→ EXERCISE GOAL
Below are some entries. Transcribe the lines from the one holding "git clone https://github.com/<your_handle>/hackoctober.git" to the one holding "Full Stack Developer", inclusive, but not the pictures among them.

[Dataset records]

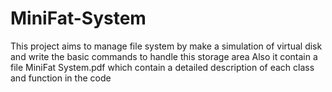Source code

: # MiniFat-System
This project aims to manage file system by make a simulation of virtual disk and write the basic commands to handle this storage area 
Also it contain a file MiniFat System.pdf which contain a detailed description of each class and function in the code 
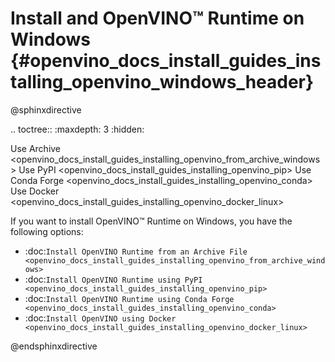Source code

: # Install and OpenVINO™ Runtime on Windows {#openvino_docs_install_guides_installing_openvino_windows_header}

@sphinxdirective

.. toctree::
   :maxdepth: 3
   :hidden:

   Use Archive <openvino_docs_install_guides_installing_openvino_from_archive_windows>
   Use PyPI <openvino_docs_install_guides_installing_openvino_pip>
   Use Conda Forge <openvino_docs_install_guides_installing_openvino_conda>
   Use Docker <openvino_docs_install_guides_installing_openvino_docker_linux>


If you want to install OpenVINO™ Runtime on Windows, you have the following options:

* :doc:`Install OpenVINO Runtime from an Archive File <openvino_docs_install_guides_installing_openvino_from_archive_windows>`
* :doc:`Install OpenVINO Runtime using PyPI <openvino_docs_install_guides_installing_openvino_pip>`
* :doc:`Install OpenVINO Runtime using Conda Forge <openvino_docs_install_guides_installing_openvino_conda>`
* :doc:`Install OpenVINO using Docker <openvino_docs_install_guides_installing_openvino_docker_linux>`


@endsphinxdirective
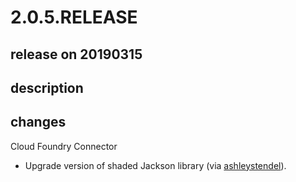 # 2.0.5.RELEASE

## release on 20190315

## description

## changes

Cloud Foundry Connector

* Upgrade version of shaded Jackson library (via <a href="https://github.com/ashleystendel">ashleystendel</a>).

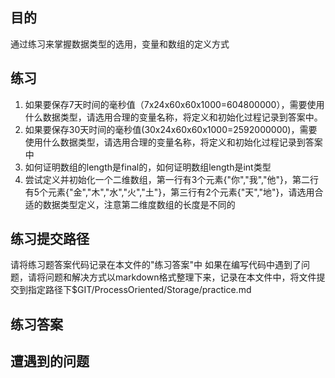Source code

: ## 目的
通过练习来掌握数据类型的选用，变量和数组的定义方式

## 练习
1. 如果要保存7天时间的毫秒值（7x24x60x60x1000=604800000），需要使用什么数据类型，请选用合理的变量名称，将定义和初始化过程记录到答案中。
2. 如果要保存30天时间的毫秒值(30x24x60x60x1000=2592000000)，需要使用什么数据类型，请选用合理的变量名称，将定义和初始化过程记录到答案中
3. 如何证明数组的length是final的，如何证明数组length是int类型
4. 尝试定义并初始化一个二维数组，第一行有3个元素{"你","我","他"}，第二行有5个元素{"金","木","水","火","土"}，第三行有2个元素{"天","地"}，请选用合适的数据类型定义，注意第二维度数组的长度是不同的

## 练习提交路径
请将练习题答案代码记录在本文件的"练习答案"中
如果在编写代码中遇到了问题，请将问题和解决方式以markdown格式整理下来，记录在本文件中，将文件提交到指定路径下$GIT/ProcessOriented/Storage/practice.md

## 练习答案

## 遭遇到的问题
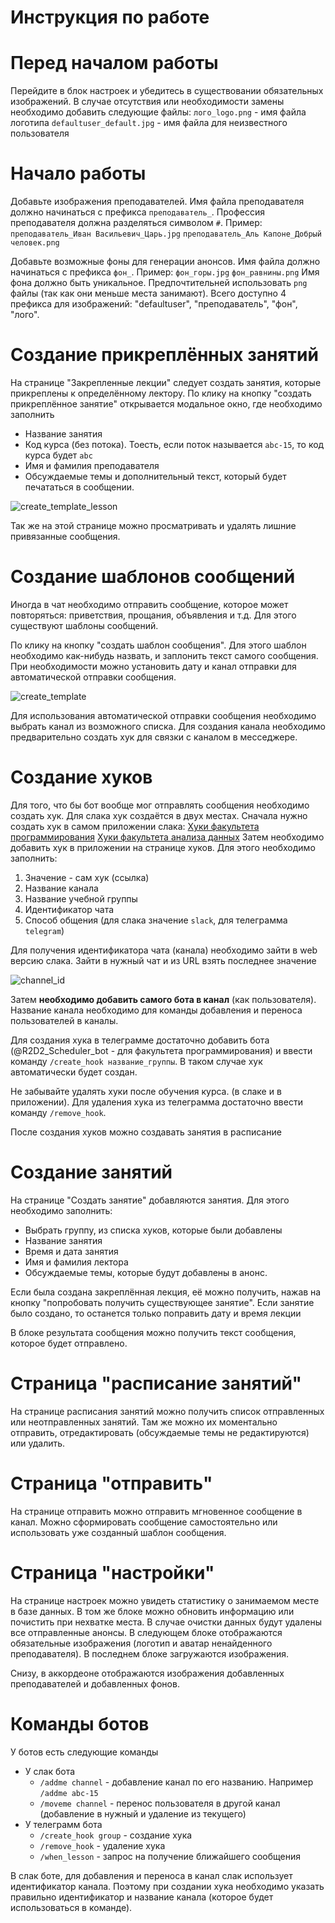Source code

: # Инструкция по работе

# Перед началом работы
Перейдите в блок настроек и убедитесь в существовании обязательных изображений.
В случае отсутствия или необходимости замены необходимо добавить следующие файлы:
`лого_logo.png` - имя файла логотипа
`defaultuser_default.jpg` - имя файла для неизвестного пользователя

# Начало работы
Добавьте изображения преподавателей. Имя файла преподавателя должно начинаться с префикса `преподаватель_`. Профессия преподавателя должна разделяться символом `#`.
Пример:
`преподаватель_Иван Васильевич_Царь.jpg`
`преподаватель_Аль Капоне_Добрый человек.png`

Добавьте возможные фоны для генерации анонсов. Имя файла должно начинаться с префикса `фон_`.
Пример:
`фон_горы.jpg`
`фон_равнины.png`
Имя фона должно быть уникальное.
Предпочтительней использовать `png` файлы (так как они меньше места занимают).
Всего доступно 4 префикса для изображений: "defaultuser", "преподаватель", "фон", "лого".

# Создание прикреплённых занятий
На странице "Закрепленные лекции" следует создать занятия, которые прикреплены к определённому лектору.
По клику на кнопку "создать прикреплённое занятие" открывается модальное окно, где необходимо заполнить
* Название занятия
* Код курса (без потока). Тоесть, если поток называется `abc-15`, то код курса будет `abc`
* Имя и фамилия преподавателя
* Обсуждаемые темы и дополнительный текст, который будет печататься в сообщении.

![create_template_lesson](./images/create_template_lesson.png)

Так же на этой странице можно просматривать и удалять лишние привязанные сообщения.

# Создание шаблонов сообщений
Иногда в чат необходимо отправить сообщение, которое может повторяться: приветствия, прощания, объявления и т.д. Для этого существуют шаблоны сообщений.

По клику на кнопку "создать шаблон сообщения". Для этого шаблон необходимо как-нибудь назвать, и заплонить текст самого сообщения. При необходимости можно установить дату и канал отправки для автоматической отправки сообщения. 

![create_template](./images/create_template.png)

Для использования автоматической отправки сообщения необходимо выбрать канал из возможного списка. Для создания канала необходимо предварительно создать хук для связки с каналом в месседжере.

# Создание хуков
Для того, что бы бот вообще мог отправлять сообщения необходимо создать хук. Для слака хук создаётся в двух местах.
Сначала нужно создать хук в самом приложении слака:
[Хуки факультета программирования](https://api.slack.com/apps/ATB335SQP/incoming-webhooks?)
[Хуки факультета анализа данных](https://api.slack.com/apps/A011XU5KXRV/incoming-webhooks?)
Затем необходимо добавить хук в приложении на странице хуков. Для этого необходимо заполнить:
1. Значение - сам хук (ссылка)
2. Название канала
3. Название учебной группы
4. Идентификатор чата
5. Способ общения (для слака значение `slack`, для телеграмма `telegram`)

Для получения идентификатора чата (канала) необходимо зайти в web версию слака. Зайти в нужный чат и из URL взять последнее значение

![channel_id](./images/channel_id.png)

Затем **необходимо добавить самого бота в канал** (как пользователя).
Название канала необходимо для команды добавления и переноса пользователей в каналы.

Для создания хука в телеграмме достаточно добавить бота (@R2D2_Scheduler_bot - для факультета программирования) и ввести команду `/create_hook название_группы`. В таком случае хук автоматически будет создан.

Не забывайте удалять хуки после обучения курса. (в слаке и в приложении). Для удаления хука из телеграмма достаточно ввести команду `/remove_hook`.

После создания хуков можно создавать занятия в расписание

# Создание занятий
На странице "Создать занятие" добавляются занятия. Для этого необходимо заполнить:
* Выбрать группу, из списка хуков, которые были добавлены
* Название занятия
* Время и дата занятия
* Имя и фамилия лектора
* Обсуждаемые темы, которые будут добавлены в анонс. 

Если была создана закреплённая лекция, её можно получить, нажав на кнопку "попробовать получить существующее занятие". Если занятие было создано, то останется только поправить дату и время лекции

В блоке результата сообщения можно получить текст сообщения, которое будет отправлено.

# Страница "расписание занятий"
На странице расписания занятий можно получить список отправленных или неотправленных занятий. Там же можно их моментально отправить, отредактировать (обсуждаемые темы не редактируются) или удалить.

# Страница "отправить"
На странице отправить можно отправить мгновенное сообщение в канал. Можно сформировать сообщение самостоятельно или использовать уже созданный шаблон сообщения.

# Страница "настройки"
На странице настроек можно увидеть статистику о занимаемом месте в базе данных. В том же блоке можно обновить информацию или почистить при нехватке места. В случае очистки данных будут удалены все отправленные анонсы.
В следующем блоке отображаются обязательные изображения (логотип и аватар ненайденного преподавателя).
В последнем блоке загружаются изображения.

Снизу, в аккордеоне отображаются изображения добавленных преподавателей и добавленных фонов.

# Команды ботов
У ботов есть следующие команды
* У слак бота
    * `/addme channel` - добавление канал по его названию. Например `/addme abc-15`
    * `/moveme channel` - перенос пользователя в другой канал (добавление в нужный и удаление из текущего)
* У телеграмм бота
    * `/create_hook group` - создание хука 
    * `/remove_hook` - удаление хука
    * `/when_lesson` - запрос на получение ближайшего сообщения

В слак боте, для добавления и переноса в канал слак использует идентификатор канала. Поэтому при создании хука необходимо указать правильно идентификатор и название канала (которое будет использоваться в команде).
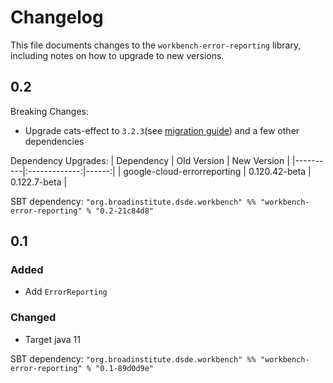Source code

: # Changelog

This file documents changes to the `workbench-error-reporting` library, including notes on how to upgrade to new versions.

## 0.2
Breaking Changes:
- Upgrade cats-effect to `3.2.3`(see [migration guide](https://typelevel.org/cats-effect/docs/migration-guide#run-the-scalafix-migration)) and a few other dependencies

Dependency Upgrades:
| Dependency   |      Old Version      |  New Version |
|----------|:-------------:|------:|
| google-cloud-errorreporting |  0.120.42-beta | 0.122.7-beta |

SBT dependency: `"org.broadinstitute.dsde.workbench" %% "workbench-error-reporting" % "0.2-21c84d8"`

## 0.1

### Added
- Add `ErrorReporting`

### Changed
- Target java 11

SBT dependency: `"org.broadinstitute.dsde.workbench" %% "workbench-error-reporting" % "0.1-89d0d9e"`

* * *

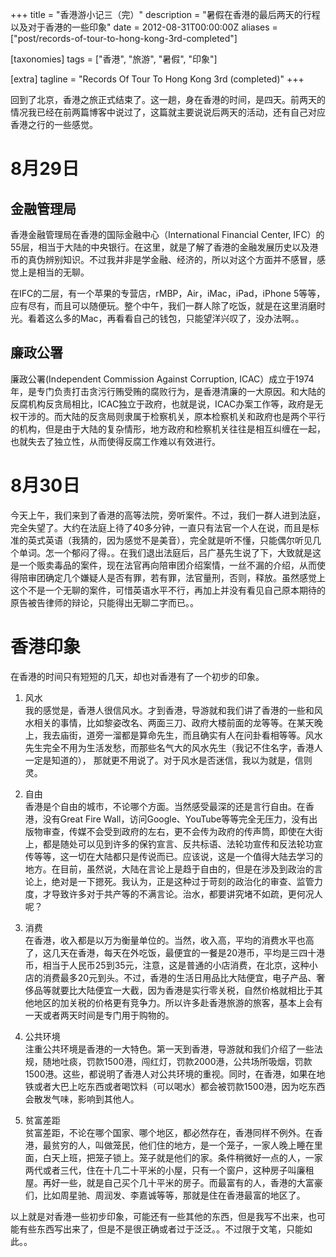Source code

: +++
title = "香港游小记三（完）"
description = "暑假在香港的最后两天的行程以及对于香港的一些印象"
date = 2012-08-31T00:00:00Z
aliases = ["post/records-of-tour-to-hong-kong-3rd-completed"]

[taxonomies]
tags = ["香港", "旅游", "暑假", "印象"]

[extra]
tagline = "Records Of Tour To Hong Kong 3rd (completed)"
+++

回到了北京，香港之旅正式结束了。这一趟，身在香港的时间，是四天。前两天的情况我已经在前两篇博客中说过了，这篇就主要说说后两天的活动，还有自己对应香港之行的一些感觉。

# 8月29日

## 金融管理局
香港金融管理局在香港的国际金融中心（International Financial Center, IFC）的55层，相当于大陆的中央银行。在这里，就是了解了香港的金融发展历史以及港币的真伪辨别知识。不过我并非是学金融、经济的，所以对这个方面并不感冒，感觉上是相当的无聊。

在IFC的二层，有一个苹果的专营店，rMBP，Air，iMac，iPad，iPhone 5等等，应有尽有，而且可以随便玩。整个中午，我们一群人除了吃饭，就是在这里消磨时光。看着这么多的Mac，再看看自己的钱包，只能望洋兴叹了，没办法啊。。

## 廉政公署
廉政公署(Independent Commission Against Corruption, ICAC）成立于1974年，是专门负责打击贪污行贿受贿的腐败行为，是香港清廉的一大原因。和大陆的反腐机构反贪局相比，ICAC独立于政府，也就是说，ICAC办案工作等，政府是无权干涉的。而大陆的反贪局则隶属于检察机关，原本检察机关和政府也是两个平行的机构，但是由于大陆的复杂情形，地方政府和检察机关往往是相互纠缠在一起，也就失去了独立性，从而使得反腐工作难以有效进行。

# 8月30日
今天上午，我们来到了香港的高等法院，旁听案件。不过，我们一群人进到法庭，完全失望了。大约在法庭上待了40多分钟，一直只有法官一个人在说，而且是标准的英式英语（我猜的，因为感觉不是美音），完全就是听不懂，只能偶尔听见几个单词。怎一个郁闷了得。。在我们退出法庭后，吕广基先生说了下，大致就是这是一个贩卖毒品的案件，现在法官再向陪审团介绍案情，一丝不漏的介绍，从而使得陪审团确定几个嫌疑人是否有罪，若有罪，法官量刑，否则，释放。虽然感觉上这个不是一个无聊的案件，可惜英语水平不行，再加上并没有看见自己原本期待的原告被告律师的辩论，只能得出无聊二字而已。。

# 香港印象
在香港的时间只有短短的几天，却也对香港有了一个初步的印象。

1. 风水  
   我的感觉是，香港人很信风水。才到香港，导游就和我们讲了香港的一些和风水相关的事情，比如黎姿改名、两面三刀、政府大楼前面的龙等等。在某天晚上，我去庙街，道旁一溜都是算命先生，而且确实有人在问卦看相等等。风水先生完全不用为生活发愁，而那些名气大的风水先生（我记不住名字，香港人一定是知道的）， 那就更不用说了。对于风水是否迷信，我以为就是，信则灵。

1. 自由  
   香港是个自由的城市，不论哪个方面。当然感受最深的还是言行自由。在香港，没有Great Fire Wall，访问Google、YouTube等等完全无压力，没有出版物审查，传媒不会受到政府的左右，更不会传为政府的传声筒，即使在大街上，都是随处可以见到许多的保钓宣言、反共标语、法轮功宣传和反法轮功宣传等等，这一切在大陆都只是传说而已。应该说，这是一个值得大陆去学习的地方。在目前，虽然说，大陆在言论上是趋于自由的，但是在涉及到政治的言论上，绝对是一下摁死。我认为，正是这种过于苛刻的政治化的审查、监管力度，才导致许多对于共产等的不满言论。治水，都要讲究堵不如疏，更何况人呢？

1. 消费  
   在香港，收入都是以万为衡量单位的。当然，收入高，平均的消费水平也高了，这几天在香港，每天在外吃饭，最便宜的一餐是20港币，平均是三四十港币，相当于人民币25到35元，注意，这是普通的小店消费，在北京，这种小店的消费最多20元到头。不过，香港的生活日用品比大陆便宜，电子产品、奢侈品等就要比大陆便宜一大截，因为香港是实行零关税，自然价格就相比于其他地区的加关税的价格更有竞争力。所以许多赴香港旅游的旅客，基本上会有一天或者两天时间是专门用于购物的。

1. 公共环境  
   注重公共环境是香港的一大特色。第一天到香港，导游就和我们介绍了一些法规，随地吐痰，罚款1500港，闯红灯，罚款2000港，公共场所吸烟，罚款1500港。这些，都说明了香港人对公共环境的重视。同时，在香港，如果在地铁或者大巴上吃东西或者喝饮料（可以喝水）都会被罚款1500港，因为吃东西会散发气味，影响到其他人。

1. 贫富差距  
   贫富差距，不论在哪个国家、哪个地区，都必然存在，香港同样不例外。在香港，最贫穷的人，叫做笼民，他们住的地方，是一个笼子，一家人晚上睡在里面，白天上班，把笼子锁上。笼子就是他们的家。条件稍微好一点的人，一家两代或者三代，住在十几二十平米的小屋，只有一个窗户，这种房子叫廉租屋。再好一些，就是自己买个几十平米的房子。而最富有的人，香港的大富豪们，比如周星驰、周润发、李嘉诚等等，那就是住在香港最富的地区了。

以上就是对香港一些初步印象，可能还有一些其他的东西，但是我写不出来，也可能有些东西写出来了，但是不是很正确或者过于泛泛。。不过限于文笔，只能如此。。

* * *

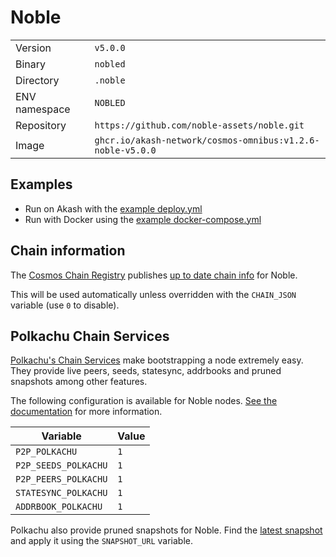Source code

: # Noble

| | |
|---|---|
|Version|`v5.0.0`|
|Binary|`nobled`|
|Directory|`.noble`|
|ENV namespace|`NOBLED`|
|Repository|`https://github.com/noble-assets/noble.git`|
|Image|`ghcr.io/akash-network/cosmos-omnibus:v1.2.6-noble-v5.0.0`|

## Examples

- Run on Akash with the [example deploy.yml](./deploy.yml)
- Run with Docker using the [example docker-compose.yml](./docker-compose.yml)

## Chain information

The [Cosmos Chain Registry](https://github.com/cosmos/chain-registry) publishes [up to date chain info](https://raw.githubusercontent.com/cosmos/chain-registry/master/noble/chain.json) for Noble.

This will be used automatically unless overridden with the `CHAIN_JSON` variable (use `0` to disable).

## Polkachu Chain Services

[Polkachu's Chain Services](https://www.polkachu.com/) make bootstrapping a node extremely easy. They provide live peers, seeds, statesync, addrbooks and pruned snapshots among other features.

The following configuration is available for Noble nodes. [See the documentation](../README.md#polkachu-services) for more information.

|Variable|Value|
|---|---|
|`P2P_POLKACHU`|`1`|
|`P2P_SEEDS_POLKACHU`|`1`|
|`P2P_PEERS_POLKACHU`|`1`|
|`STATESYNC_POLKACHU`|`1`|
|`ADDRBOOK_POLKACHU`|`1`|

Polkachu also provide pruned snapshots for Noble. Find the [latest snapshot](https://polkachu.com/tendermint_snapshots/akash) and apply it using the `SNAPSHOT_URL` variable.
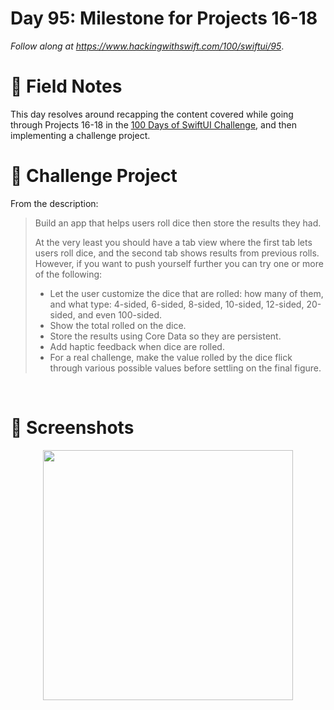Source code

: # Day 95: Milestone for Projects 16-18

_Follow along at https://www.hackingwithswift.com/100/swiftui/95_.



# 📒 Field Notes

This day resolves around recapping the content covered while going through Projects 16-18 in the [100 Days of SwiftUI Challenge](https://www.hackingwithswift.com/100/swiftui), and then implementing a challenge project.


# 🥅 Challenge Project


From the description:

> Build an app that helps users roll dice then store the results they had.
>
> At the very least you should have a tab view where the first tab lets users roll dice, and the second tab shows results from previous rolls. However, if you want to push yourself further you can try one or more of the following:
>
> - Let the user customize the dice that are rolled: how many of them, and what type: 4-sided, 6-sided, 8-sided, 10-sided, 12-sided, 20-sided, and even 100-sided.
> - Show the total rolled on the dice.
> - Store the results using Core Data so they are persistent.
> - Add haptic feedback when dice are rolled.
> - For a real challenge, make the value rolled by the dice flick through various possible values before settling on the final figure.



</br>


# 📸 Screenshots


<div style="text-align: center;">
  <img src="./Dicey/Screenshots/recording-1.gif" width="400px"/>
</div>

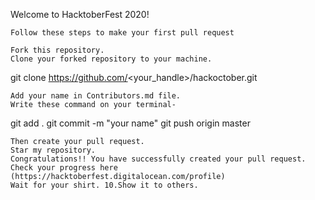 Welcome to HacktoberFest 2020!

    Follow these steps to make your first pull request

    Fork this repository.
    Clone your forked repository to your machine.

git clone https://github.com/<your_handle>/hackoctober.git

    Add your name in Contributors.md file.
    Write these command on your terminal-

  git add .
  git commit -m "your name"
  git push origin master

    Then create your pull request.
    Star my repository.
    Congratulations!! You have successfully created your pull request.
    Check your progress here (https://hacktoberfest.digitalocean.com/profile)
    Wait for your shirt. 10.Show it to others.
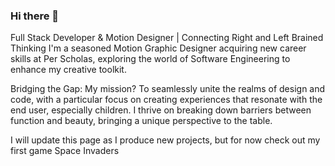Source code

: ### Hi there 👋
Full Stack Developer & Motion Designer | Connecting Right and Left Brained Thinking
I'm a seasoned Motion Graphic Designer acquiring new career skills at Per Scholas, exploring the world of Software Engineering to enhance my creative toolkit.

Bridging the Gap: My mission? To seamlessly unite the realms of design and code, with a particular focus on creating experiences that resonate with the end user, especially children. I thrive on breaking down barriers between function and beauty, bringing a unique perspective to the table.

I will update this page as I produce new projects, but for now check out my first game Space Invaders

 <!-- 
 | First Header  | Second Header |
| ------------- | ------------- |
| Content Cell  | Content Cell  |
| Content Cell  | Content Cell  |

→ OUTPUT BELOW
git clone https://github.com/<your_handle>/hackoctober.git

    Add your name in Contributors.md file.
    Write these command on your terminal-

  git add .
  git commit -m "your name"
  git push origin master

    Then create your pull request.
    Star my repository.
    Congratulations!! You have successfully created your pull request.
    Check your progress here (https://hacktoberfest.digitalocean.com/profile)
    Wait for your shirt. 10.Show it to others.
Source code

: ### Hi there 👋
Full Stack Developer & Motion Designer | Connecting Right and Left Brained Thinking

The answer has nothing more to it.